» **Instructions for the task**
Below are entries. Reproduce exactly the lines between the line holding "compilación de código" and the line holding "usar la alternativa", inclusive, and only those.
*****
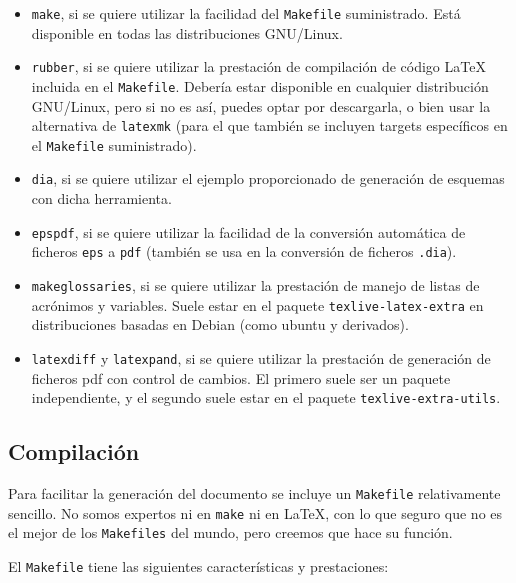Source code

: \begin{itemize}
\item \texttt{make}, si se quiere utilizar la facilidad del
  \texttt{Makefile} suministrado. Está disponible en todas las
  distribuciones GNU/Linux.
\item \texttt{rubber}, si se quiere utilizar la prestación de
  compilación de código \LaTeX{} incluida en el
  \texttt{Makefile}. Debería estar disponible en cualquier distribución
  GNU/Linux, pero si no es así, puedes optar por descargarla, o bien
  usar la alternativa de \texttt{latexmk} (para el que también se
  incluyen targets específicos en el \texttt{Makefile} suministrado).
\item \texttt{dia}, si se quiere utilizar el ejemplo proporcionado de
  generación de esquemas con dicha herramienta.
\item \texttt{epspdf}, si se quiere utilizar la facilidad de la
  conversión automática de ficheros \texttt{eps} a \texttt{pdf} (también
  se usa en la conversión de ficheros \texttt{.dia}).
\item \texttt{makeglossaries}, si se quiere utilizar la prestación de
  manejo de listas de acrónimos y variables. Suele estar en el paquete
  \texttt{texlive-latex-extra} en distribuciones basadas en Debian
  (como ubuntu y derivados).
\item \texttt{latexdiff} y \texttt{latexpand}, si se quiere utilizar la
  prestación de generación de ficheros pdf con control de cambios. El
  primero suele ser un paquete independiente, y el segundo suele estar
  en el paquete \texttt{texlive-extra-utils}.
\end{itemize}


\subsection{Compilación}
\label{sec:compilacion}

Para facilitar la generación del documento se incluye un
\texttt{Makefile} relativamente sencillo. No somos expertos ni en
\texttt{make} ni en \LaTeX, con lo que seguro que no es el mejor de los
\texttt{Makefiles} del mundo, pero creemos que hace su función.

El \texttt{Makefile} tiene las siguientes características y
prestaciones:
*****
» **Answer space**
  compilación de código \LaTeX{} incluida en el
  \texttt{Makefile}. Debería estar disponible en cualquier distribución
  GNU/Linux, pero si no es así, puedes optar por descargarla, o bien
  usar la alternativa de \texttt{latexmk} (para el que también se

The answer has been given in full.